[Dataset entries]
----
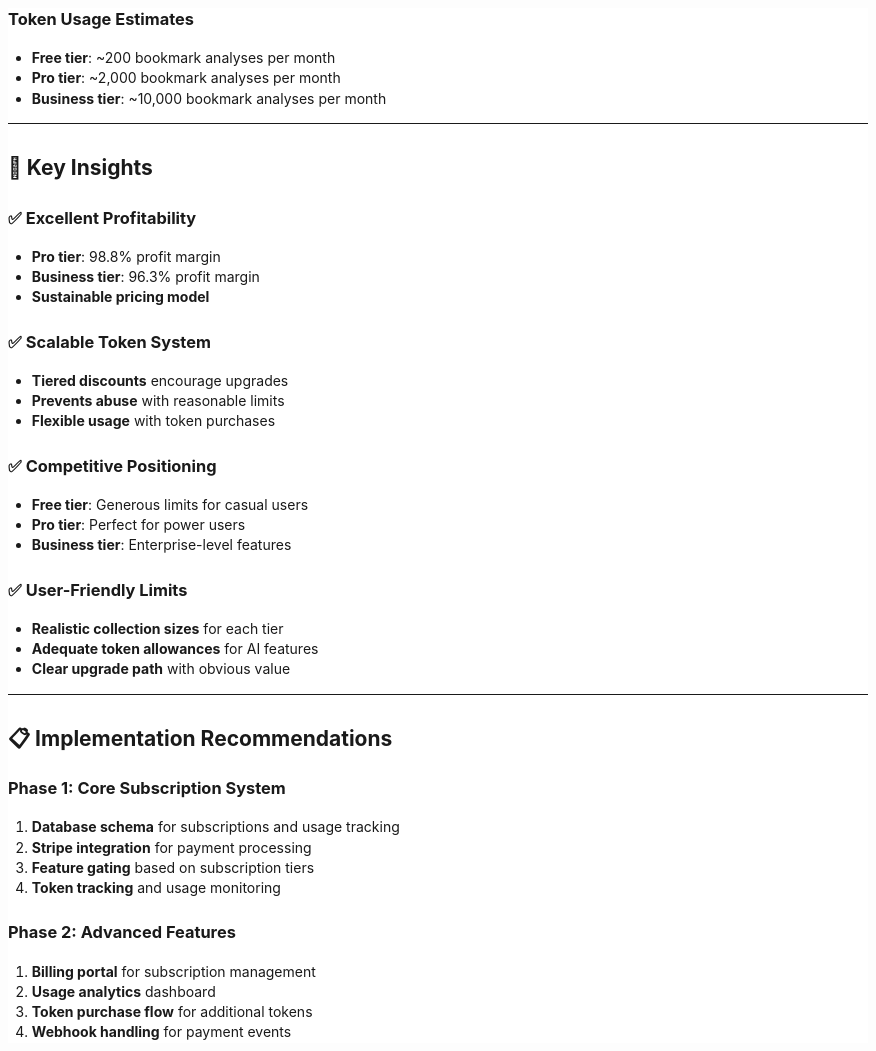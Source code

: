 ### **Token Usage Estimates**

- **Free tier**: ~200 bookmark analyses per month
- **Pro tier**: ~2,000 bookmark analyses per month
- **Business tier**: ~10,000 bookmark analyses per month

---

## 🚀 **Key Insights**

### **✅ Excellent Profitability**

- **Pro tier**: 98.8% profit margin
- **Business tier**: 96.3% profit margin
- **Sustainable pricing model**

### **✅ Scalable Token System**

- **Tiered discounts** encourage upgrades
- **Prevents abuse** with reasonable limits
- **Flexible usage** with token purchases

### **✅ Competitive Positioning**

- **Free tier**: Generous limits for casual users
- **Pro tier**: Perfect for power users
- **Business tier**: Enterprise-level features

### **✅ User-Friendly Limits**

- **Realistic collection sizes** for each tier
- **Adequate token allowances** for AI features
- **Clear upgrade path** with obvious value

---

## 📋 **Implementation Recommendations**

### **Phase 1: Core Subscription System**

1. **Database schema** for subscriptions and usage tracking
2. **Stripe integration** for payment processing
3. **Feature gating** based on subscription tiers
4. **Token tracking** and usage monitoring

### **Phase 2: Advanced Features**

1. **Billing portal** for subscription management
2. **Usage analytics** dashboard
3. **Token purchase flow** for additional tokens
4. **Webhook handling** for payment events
----
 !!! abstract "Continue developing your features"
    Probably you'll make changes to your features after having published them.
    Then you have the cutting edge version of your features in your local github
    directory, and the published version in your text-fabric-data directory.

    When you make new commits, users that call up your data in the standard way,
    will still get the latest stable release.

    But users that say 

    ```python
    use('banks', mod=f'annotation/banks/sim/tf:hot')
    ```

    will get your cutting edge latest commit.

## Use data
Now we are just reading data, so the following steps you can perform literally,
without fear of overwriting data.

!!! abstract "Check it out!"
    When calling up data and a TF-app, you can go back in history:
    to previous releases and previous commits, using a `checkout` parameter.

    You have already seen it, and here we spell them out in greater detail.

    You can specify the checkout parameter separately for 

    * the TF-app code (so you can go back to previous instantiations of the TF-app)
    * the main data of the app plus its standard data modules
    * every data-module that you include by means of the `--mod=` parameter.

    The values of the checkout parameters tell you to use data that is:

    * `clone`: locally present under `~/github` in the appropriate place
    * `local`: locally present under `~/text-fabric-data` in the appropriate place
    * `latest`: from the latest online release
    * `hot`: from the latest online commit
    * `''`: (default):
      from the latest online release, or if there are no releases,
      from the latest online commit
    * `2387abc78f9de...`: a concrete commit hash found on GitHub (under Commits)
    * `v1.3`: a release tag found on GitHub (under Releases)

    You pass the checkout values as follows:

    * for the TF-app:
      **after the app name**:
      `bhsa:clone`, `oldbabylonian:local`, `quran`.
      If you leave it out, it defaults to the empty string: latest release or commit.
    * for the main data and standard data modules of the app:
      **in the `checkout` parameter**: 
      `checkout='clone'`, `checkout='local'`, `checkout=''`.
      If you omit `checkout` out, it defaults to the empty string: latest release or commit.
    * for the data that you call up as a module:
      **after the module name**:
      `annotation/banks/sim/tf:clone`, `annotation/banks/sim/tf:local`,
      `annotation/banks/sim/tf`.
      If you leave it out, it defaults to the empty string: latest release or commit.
----
#### [EXERCISE REQUIREMENTS]
Would you set down only the lines above from the line with "Source code" to the line with "### **✅ Scalable Token System**", both included, exactly as they stand and without the pictures?

#### [TASK ANSWER]
Source code

: ### **Token Usage Estimates**

- **Free tier**: ~200 bookmark analyses per month
- **Pro tier**: ~2,000 bookmark analyses per month
- **Business tier**: ~10,000 bookmark analyses per month

---

## 🚀 **Key Insights**

### **✅ Excellent Profitability**

- **Pro tier**: 98.8% profit margin
- **Business tier**: 96.3% profit margin
- **Sustainable pricing model**

### **✅ Scalable Token System**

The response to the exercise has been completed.